- Exercise aim -
In the entries that follow, find the line containing "the problem domain"; from there, copy every line exactly through the line containing "variables is not".

- Material for this exercise -

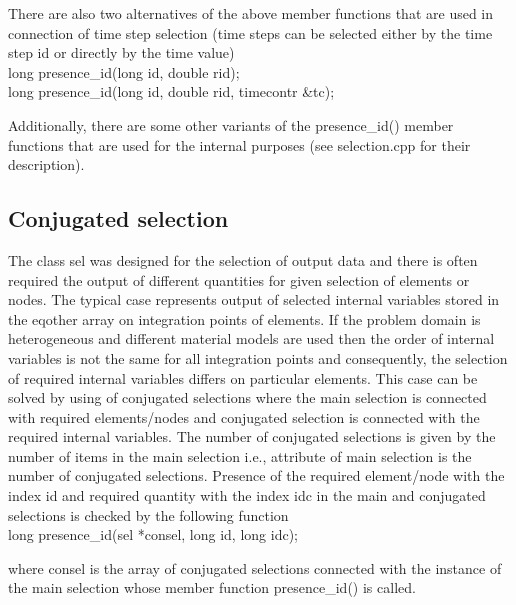 There are also two alternatives of the above member functions that are used in connection
of time step selection (time steps can be selected either by the time step id or
directly by the time value)\\

{\sf
  \indent \hspace{20mm} long presence\_id(long id, double rid);\\
  \indent \hspace{20mm} long presence\_id(long id, double rid, timecontr \&tc);\\
}

Additionally, there are some other variants of the {\sf presence\_id()} member functions
that are used for the internal purposes (see {\sf selection.cpp} for their description). 

\subsection {Conjugated selection} \label{consel}
The class {\sf sel} was designed for the selection of output data and there is often 
required the output of different quantities for given selection of elements 
or nodes. The typical case represents output of selected internal variables stored 
in the {\sf eqother} array on integration points of elements. If the problem domain 
is heterogeneous and different material models are used then the order of internal 
variables is not the same for all integration points and consequently, the selection of 
required internal variables differs on particular elements. This case can be solved by 
using of conjugated selections where the main selection is connected with required 
elements/nodes and conjugated selection is connected with the required internal 
variables. The number of conjugated selections is given by the number of items
in the main selection i.e., attribute {\sf } of main selection is the number of 
conjugated selections. Presence of the required element/node with the 
index {\sf id} and required quantity with the index {\sf idc} in the main and 
conjugated selections is checked by the following function\\

{\sf
  \indent \hspace{20mm} long presence\_id(sel *consel, long id, long idc);\\
}

where {\sf consel} is the array of conjugated selections connected with the instance 
of the main selection whose member function {\sf presence\_id()} is called.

- Response area -
in the {\sf eqother} array on integration points of elements. If the problem domain 
is heterogeneous and different material models are used then the order of internal 
variables is not the same for all integration points and consequently, the selection of 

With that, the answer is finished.